#### RECORDED INFORMATION

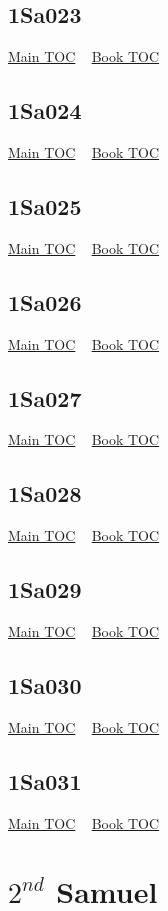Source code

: \documentclass{book}
\begin{document}
  \section{1Sa023}\hyperlink{toc}{Main TOC} ~ \hyperref[subsec:1Sa]{Book TOC} 
  \section{1Sa024}\hyperlink{toc}{Main TOC} ~ \hyperref[subsec:1Sa]{Book TOC} 
  \section{1Sa025}\hyperlink{toc}{Main TOC} ~ \hyperref[subsec:1Sa]{Book TOC} 
  \section{1Sa026}\hyperlink{toc}{Main TOC} ~ \hyperref[subsec:1Sa]{Book TOC} 
  \section{1Sa027}\hyperlink{toc}{Main TOC} ~ \hyperref[subsec:1Sa]{Book TOC} 
  \section{1Sa028}\hyperlink{toc}{Main TOC} ~ \hyperref[subsec:1Sa]{Book TOC} 
  \section{1Sa029}\hyperlink{toc}{Main TOC} ~ \hyperref[subsec:1Sa]{Book TOC} 
  \section{1Sa030}\hyperlink{toc}{Main TOC} ~ \hyperref[subsec:1Sa]{Book TOC} 
  \section{1Sa031}\hyperlink{toc}{Main TOC} ~ \hyperref[subsec:1Sa]{Book TOC} 
  \chapter{$2^{nd}$ Samuel} \label{subsec:2Sa} \begin{multicols}{2} \minitoc \end{multicols}
\end{document}
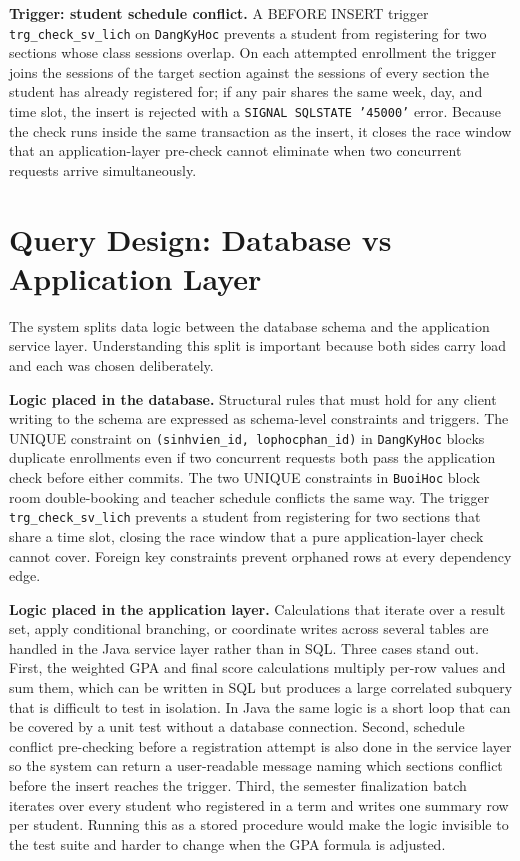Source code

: \documentclass[12pt,a4paper]{report}
\begin{document}
\textbf{Trigger: student schedule conflict.} A BEFORE INSERT trigger \texttt{trg\_check\_sv\_lich} on \texttt{DangKyHoc} prevents a student from registering for two sections whose class sessions overlap. On each attempted enrollment the trigger joins the sessions of the target section against the sessions of every section the student has already registered for; if any pair shares the same week, day, and time slot, the insert is rejected with a \texttt{SIGNAL SQLSTATE '45000'} error. Because the check runs inside the same transaction as the insert, it closes the race window that an application-layer pre-check cannot eliminate when two concurrent requests arrive simultaneously.

\section{Query Design: Database vs Application Layer}

The system splits data logic between the database schema and the application service layer. Understanding this split is important because both sides carry load and each was chosen deliberately.

\textbf{Logic placed in the database.} Structural rules that must hold for any client writing to the schema are expressed as schema-level constraints and triggers. The UNIQUE constraint on \texttt{(sinhvien\_id, lophocphan\_id)} in \texttt{DangKyHoc} blocks duplicate enrollments even if two concurrent requests both pass the application check before either commits. The two UNIQUE constraints in \texttt{BuoiHoc} block room double-booking and teacher schedule conflicts the same way. The trigger \texttt{trg\_check\_sv\_lich} prevents a student from registering for two sections that share a time slot, closing the race window that a pure application-layer check cannot cover. Foreign key constraints prevent orphaned rows at every dependency edge.

\textbf{Logic placed in the application layer.} Calculations that iterate over a result set, apply conditional branching, or coordinate writes across several tables are handled in the Java service layer rather than in SQL. Three cases stand out. First, the weighted GPA and final score calculations multiply per-row values and sum them, which can be written in SQL but produces a large correlated subquery that is difficult to test in isolation. In Java the same logic is a short loop that can be covered by a unit test without a database connection. Second, schedule conflict pre-checking before a registration attempt is also done in the service layer so the system can return a user-readable message naming which sections conflict before the insert reaches the trigger. Third, the semester finalization batch iterates over every student who registered in a term and writes one summary row per student. Running this as a stored procedure would make the logic invisible to the test suite and harder to change when the GPA formula is adjusted.
\end{document}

########

» **THE TASK**: The result should be the full set of entries above, restated exactly and without images.

» **TASK SOLUTION**:
Source code

: \documentclass{book}
\begin{document}
  \section{1Sa023}\hyperlink{toc}{Main TOC} ~ \hyperref[subsec:1Sa]{Book TOC} 
  \section{1Sa024}\hyperlink{toc}{Main TOC} ~ \hyperref[subsec:1Sa]{Book TOC} 
  \section{1Sa025}\hyperlink{toc}{Main TOC} ~ \hyperref[subsec:1Sa]{Book TOC} 
  \section{1Sa026}\hyperlink{toc}{Main TOC} ~ \hyperref[subsec:1Sa]{Book TOC} 
  \section{1Sa027}\hyperlink{toc}{Main TOC} ~ \hyperref[subsec:1Sa]{Book TOC} 
  \section{1Sa028}\hyperlink{toc}{Main TOC} ~ \hyperref[subsec:1Sa]{Book TOC} 
  \section{1Sa029}\hyperlink{toc}{Main TOC} ~ \hyperref[subsec:1Sa]{Book TOC} 
  \section{1Sa030}\hyperlink{toc}{Main TOC} ~ \hyperref[subsec:1Sa]{Book TOC} 
  \section{1Sa031}\hyperlink{toc}{Main TOC} ~ \hyperref[subsec:1Sa]{Book TOC} 
  \chapter{$2^{nd}$ Samuel} \label{subsec:2Sa} \begin{multicols}{2} \minitoc \end{multicols}
\end{document}
Source code

: \documentclass[12pt,a4paper]{report}
\begin{document}
\textbf{Trigger: student schedule conflict.} A BEFORE INSERT trigger \texttt{trg\_check\_sv\_lich} on \texttt{DangKyHoc} prevents a student from registering for two sections whose class sessions overlap. On each attempted enrollment the trigger joins the sessions of the target section against the sessions of every section the student has already registered for; if any pair shares the same week, day, and time slot, the insert is rejected with a \texttt{SIGNAL SQLSTATE '45000'} error. Because the check runs inside the same transaction as the insert, it closes the race window that an application-layer pre-check cannot eliminate when two concurrent requests arrive simultaneously.

\section{Query Design: Database vs Application Layer}

The system splits data logic between the database schema and the application service layer. Understanding this split is important because both sides carry load and each was chosen deliberately.

\textbf{Logic placed in the database.} Structural rules that must hold for any client writing to the schema are expressed as schema-level constraints and triggers. The UNIQUE constraint on \texttt{(sinhvien\_id, lophocphan\_id)} in \texttt{DangKyHoc} blocks duplicate enrollments even if two concurrent requests both pass the application check before either commits. The two UNIQUE constraints in \texttt{BuoiHoc} block room double-booking and teacher schedule conflicts the same way. The trigger \texttt{trg\_check\_sv\_lich} prevents a student from registering for two sections that share a time slot, closing the race window that a pure application-layer check cannot cover. Foreign key constraints prevent orphaned rows at every dependency edge.

\textbf{Logic placed in the application layer.} Calculations that iterate over a result set, apply conditional branching, or coordinate writes across several tables are handled in the Java service layer rather than in SQL. Three cases stand out. First, the weighted GPA and final score calculations multiply per-row values and sum them, which can be written in SQL but produces a large correlated subquery that is difficult to test in isolation. In Java the same logic is a short loop that can be covered by a unit test without a database connection. Second, schedule conflict pre-checking before a registration attempt is also done in the service layer so the system can return a user-readable message naming which sections conflict before the insert reaches the trigger. Third, the semester finalization batch iterates over every student who registered in a term and writes one summary row per student. Running this as a stored procedure would make the logic invisible to the test suite and harder to change when the GPA formula is adjusted.
\end{document}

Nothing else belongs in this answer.